Everything in the data below is left aside except the lines from the one containing "no [inaudible 00:48:43]." through the one containing "not yet active."; repeat those exactly.

---------- Data to process

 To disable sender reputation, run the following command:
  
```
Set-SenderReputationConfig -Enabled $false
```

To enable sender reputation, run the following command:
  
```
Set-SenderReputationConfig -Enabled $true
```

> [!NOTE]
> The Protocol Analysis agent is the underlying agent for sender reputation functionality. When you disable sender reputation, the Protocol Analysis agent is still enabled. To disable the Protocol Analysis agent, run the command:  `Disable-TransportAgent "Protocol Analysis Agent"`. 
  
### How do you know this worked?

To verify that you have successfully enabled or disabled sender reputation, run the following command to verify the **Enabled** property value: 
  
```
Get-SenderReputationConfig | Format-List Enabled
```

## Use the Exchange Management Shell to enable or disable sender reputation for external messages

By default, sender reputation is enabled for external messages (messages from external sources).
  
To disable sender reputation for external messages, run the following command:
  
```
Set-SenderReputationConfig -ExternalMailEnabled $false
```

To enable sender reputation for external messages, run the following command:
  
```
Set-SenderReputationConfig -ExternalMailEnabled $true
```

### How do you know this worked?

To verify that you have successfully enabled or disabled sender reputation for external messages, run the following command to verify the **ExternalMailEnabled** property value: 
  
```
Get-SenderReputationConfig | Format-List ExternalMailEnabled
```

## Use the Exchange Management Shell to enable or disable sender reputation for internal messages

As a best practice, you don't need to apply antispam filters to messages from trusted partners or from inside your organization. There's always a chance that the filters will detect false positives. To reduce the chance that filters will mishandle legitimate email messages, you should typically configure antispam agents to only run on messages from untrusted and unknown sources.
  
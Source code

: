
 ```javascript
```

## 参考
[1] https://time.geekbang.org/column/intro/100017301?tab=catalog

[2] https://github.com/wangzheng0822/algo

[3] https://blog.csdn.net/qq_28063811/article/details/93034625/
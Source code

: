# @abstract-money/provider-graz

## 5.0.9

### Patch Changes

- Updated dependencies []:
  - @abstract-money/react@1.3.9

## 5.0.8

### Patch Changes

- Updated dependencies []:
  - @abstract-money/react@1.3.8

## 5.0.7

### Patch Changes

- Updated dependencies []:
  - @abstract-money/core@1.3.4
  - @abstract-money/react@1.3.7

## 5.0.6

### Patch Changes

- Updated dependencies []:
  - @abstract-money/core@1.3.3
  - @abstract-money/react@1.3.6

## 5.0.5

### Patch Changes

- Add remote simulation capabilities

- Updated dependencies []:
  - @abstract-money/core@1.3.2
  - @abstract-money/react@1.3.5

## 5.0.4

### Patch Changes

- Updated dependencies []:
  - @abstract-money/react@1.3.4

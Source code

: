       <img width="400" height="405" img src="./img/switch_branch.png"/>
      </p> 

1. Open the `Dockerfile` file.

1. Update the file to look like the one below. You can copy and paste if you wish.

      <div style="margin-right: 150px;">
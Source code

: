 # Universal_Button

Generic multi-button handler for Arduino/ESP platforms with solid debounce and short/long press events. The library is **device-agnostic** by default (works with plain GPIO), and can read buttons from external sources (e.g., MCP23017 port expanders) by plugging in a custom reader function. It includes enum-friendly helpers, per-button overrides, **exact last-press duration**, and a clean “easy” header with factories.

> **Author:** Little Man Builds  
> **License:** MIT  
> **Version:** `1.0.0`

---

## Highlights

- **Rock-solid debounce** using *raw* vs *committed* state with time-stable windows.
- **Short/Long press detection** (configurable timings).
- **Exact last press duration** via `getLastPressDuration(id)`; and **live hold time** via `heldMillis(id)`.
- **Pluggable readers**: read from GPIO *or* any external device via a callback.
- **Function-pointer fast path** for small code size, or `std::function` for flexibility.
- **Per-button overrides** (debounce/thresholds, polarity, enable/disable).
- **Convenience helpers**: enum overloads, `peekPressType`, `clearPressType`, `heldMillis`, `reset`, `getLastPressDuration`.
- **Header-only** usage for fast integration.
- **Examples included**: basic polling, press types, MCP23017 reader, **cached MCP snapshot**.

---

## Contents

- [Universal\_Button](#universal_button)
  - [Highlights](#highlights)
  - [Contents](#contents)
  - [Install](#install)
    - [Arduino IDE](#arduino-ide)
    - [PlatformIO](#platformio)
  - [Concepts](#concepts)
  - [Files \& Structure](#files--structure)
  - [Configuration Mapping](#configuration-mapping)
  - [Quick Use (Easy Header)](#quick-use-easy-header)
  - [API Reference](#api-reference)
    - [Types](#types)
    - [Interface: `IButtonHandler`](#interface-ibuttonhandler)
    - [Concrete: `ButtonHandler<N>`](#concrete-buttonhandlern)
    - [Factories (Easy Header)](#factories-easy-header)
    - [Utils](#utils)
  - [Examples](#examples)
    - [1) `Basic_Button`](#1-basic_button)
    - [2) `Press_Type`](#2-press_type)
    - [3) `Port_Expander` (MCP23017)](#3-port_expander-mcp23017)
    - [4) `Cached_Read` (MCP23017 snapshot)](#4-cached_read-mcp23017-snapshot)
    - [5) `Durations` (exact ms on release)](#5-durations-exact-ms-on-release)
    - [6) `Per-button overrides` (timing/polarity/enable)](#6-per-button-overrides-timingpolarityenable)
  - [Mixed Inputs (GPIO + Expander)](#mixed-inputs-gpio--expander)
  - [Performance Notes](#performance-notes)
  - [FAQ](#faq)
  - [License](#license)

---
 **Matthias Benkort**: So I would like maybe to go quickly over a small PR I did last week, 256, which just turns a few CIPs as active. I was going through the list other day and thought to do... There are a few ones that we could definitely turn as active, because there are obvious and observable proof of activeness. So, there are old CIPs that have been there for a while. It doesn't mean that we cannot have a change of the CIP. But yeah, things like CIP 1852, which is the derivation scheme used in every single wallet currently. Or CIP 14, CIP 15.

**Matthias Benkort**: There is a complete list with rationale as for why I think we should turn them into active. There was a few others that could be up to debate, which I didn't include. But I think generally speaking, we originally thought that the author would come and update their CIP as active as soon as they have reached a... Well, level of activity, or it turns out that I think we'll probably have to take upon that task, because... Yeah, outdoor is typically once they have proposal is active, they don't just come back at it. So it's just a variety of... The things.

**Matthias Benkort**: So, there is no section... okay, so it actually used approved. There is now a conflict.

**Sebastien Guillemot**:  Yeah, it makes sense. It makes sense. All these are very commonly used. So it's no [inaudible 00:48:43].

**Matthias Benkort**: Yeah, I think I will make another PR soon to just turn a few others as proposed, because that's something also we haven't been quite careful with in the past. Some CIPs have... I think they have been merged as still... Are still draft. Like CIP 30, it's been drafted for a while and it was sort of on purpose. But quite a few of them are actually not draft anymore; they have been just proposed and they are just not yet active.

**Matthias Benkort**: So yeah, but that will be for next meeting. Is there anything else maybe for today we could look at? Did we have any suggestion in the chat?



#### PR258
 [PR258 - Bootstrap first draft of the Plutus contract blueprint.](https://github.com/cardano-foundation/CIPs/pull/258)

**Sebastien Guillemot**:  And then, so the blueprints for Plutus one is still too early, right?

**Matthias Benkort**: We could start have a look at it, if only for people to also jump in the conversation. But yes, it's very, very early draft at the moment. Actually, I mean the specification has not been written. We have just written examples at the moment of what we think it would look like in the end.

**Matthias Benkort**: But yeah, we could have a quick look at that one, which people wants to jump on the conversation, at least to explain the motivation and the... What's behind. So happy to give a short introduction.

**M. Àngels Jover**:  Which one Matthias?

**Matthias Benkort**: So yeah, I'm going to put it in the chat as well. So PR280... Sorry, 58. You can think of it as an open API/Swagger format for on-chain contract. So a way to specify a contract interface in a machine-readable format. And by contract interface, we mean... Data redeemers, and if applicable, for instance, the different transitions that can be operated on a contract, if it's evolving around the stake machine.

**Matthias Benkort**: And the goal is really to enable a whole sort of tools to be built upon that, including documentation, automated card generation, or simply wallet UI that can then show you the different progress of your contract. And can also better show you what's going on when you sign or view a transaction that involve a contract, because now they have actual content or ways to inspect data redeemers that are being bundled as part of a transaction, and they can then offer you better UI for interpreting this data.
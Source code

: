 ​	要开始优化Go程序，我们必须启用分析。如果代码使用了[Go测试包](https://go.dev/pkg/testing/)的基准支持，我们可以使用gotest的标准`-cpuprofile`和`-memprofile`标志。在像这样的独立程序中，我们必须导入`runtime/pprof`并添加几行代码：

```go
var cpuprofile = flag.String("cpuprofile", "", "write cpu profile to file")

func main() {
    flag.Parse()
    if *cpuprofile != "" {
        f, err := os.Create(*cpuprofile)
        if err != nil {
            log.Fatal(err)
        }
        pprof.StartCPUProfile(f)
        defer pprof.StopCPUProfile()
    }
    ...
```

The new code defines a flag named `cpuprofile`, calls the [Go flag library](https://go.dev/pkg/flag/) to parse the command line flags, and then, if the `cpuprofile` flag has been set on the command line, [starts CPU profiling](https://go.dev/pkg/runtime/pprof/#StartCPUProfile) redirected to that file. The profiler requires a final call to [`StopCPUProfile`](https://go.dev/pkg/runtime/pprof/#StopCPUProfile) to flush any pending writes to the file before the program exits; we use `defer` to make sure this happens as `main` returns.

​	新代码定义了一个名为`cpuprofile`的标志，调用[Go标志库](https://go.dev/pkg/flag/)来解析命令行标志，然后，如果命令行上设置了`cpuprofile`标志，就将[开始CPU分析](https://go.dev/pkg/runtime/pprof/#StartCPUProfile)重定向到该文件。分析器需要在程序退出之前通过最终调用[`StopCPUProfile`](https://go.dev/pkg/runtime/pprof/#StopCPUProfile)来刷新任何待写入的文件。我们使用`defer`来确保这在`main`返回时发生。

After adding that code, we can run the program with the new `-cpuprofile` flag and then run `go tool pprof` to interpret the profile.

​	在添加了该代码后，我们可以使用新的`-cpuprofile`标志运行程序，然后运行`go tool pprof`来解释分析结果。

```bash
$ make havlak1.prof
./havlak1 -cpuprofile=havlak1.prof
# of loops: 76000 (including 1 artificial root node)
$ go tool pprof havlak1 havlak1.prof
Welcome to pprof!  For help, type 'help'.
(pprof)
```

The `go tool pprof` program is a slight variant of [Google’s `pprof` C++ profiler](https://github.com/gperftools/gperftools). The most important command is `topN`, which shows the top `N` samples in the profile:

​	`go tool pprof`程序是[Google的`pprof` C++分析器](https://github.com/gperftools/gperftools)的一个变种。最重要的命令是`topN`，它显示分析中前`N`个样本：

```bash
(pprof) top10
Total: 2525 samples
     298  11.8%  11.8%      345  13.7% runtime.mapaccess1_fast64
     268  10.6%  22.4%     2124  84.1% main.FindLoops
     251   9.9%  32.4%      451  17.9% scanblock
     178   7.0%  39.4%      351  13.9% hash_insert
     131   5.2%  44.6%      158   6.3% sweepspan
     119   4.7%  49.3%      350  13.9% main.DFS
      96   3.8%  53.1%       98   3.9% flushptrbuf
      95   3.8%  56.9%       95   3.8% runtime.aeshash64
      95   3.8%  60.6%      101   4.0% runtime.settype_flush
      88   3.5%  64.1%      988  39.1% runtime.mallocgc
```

--------------------

- [Output below]
**Sebastien Guillemot**:  Yeah, it makes sense. It makes sense. All these are very commonly used. So it's no [inaudible 00:48:43].

**Matthias Benkort**: Yeah, I think I will make another PR soon to just turn a few others as proposed, because that's something also we haven't been quite careful with in the past. Some CIPs have... I think they have been merged as still... Are still draft. Like CIP 30, it's been drafted for a while and it was sort of on purpose. But quite a few of them are actually not draft anymore; they have been just proposed and they are just not yet active.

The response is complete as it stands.